**Your goal**: Only the text of the records belongs in the answer, copied exactly, with every picture omitted.

**Data shown**:
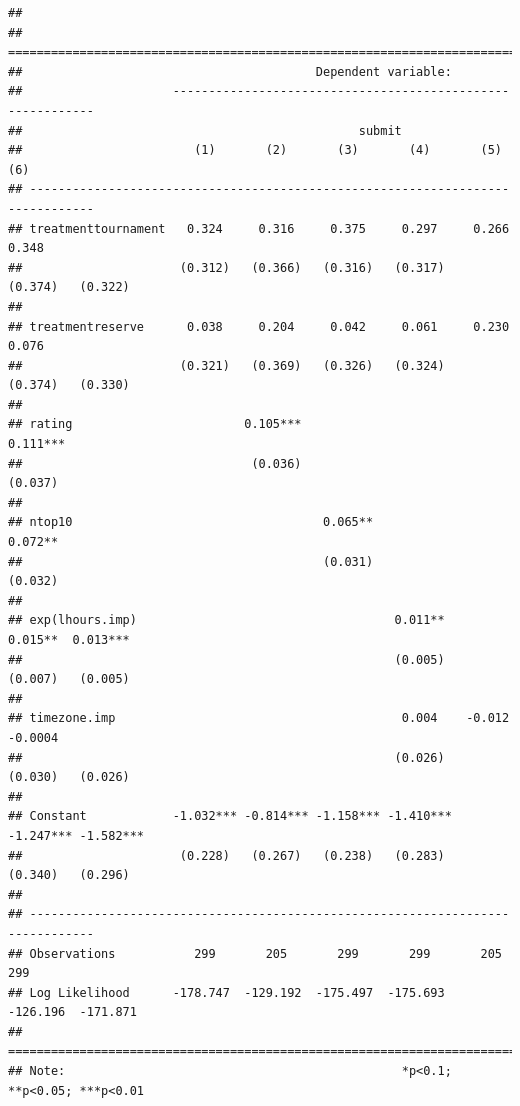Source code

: \documentclass[]{article}
\begin{document}
\begin{verbatim}
## 
## ===============================================================================
##                                         Dependent variable:                    
##                     -----------------------------------------------------------
##                                               submit                           
##                        (1)       (2)       (3)       (4)       (5)       (6)   
## -------------------------------------------------------------------------------
## treatmenttournament   0.324     0.316     0.375     0.297     0.266     0.348  
##                      (0.312)   (0.366)   (0.316)   (0.317)   (0.374)   (0.322) 
##                                                                                
## treatmentreserve      0.038     0.204     0.042     0.061     0.230     0.076  
##                      (0.321)   (0.369)   (0.326)   (0.324)   (0.374)   (0.330) 
##                                                                                
## rating                        0.105***                      0.111***           
##                                (0.036)                       (0.037)           
##                                                                                
## ntop10                                   0.065**                       0.072** 
##                                          (0.031)                       (0.032) 
##                                                                                
## exp(lhours.imp)                                    0.011**   0.015**  0.013*** 
##                                                    (0.005)   (0.007)   (0.005) 
##                                                                                
## timezone.imp                                        0.004    -0.012    -0.0004 
##                                                    (0.026)   (0.030)   (0.026) 
##                                                                                
## Constant            -1.032*** -0.814*** -1.158*** -1.410*** -1.247*** -1.582***
##                      (0.228)   (0.267)   (0.238)   (0.283)   (0.340)   (0.296) 
##                                                                                
## -------------------------------------------------------------------------------
## Observations           299       205       299       299       205       299   
## Log Likelihood      -178.747  -129.192  -175.497  -175.693  -126.196  -171.871 
## ===============================================================================
## Note:                                               *p<0.1; **p<0.05; ***p<0.01
\end{verbatim}
\end{document}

**Exercise solution**:
Source code

: \documentclass[]{article}
\begin{document}
\begin{verbatim}
## 
## ===============================================================================
##                                         Dependent variable:                    
##                     -----------------------------------------------------------
##                                               submit                           
##                        (1)       (2)       (3)       (4)       (5)       (6)   
## -------------------------------------------------------------------------------
## treatmenttournament   0.324     0.316     0.375     0.297     0.266     0.348  
##                      (0.312)   (0.366)   (0.316)   (0.317)   (0.374)   (0.322) 
##                                                                                
## treatmentreserve      0.038     0.204     0.042     0.061     0.230     0.076  
##                      (0.321)   (0.369)   (0.326)   (0.324)   (0.374)   (0.330) 
##                                                                                
## rating                        0.105***                      0.111***           
##                                (0.036)                       (0.037)           
##                                                                                
## ntop10                                   0.065**                       0.072** 
##                                          (0.031)                       (0.032) 
##                                                                                
## exp(lhours.imp)                                    0.011**   0.015**  0.013*** 
##                                                    (0.005)   (0.007)   (0.005) 
##                                                                                
## timezone.imp                                        0.004    -0.012    -0.0004 
##                                                    (0.026)   (0.030)   (0.026) 
##                                                                                
## Constant            -1.032*** -0.814*** -1.158*** -1.410*** -1.247*** -1.582***
##                      (0.228)   (0.267)   (0.238)   (0.283)   (0.340)   (0.296) 
##                                                                                
## -------------------------------------------------------------------------------
## Observations           299       205       299       299       205       299   
## Log Likelihood      -178.747  -129.192  -175.497  -175.693  -126.196  -171.871 
## ===============================================================================
## Note:                                               *p<0.1; **p<0.05; ***p<0.01
\end{verbatim}
\end{document}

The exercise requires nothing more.